**Material for this exercise:**
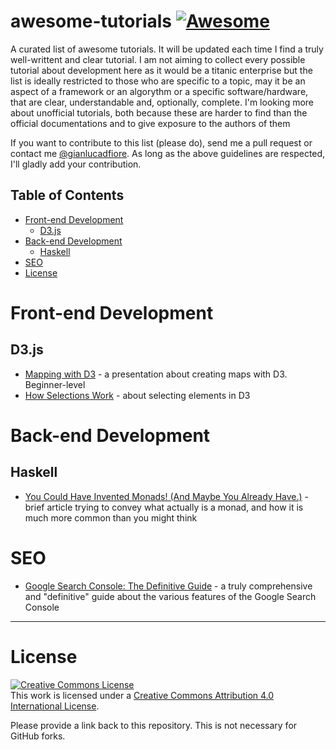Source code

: # awesome-tutorials [![Awesome](https://cdn.rawgit.com/sindresorhus/awesome/d7305f38d29fed78fa85652e3a63e154dd8e8829/media/badge.svg)](https://github.com/sindresorhus/awesome)

A curated list of awesome tutorials. It will be updated each time I find a truly well-writtent and clear tutorial. I am not aiming to collect every possible tutorial about development here as it would be a titanic enterprise but the list is ideally restricted to those who are specific to a topic, may it be an aspect of a framework or an algorythm or a specific software/hardware, that are clear, understandable and, optionally, complete. I'm looking more about unofficial tutorials, both because these are harder to find than the official documentations and to give exposure to the authors of them

If you want to contribute to this list (please do), send me a pull request or contact me [@gianlucadfiore](https://twitter.com/gianlucadfiore). As long as the above guidelines are respected, I'll gladly add your contribution.

## Table of Contents

* [Front-end Development](https://github.com/Donearm/awesome-tutorials/blob/master/README.md#front-end-development)
	* [D3.js](https://github.com/Donearm/awesome-tutorials/blob/master/README.md#d3js)
* [Back-end Development](https://github.com/Donearm/awesome-tutorials/blob/master/README.md#back-end-development)
	* [Haskell](https://github.com/Donearm/awesome-tutorials/blob/master/README.md#haskell)
* [SEO](https://github.com/Donearm/awesome-tutorials/blob/master/README.md#SEO)
* [License](https://github.com/Donearm/awesome-tutorials/blob/master/README.md#license)

# Front-end Development

## D3.js

* [Mapping with D3](https://maptimeboston.github.io/d3-maptime/) - a presentation about creating maps with D3. Beginner-level
* [How Selections Work](https://bost.ocks.org/mike/selection/) - about selecting elements in D3

# Back-end Development

## Haskell

* [You Could Have Invented Monads! (And Maybe You Already Have.)](http://blog.sigfpe.com/2006/08/you-could-have-invented-monads-and.html) - brief article trying to convey what actually is a monad, and how it is much more common than you might think

# SEO

* [Google Search Console: The Definitive Guide](https://backlinko.com/google-search-console) - a truly comprehensive and "definitive" guide about the various features of the Google Search Console


------------------------

# License

<a rel="license" href="http://creativecommons.org/licenses/by/4.0/"><img alt="Creative Commons License" style="border-width:0" src="https://i.creativecommons.org/l/by/4.0/88x31.png" /></a><br />This work is licensed under a <a rel="license" href="http://creativecommons.org/licenses/by/4.0/">Creative Commons Attribution 4.0 International License</a>.

Please provide a link back to this repository. This is not necessary for GitHub forks.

**Exercise aim:**
Print the listing word for word, but omit the pictures.

**Result for this exercise:**
Source code

: # awesome-tutorials [![Awesome](https://cdn.rawgit.com/sindresorhus/awesome/d7305f38d29fed78fa85652e3a63e154dd8e8829/media/badge.svg)](https://github.com/sindresorhus/awesome)

A curated list of awesome tutorials. It will be updated each time I find a truly well-writtent and clear tutorial. I am not aiming to collect every possible tutorial about development here as it would be a titanic enterprise but the list is ideally restricted to those who are specific to a topic, may it be an aspect of a framework or an algorythm or a specific software/hardware, that are clear, understandable and, optionally, complete. I'm looking more about unofficial tutorials, both because these are harder to find than the official documentations and to give exposure to the authors of them

If you want to contribute to this list (please do), send me a pull request or contact me [@gianlucadfiore](https://twitter.com/gianlucadfiore). As long as the above guidelines are respected, I'll gladly add your contribution.

## Table of Contents

* [Front-end Development](https://github.com/Donearm/awesome-tutorials/blob/master/README.md#front-end-development)
	* [D3.js](https://github.com/Donearm/awesome-tutorials/blob/master/README.md#d3js)
* [Back-end Development](https://github.com/Donearm/awesome-tutorials/blob/master/README.md#back-end-development)
	* [Haskell](https://github.com/Donearm/awesome-tutorials/blob/master/README.md#haskell)
* [SEO](https://github.com/Donearm/awesome-tutorials/blob/master/README.md#SEO)
* [License](https://github.com/Donearm/awesome-tutorials/blob/master/README.md#license)

# Front-end Development

## D3.js

* [Mapping with D3](https://maptimeboston.github.io/d3-maptime/) - a presentation about creating maps with D3. Beginner-level
* [How Selections Work](https://bost.ocks.org/mike/selection/) - about selecting elements in D3

# Back-end Development

## Haskell

* [You Could Have Invented Monads! (And Maybe You Already Have.)](http://blog.sigfpe.com/2006/08/you-could-have-invented-monads-and.html) - brief article trying to convey what actually is a monad, and how it is much more common than you might think

# SEO

* [Google Search Console: The Definitive Guide](https://backlinko.com/google-search-console) - a truly comprehensive and "definitive" guide about the various features of the Google Search Console


------------------------

# License

<a rel="license" href="http://creativecommons.org/licenses/by/4.0/"><img alt="Creative Commons License" style="border-width:0" src="https://i.creativecommons.org/l/by/4.0/88x31.png" /></a><br />This work is licensed under a <a rel="license" href="http://creativecommons.org/licenses/by/4.0/">Creative Commons Attribution 4.0 International License</a>.

Please provide a link back to this repository. This is not necessary for GitHub forks.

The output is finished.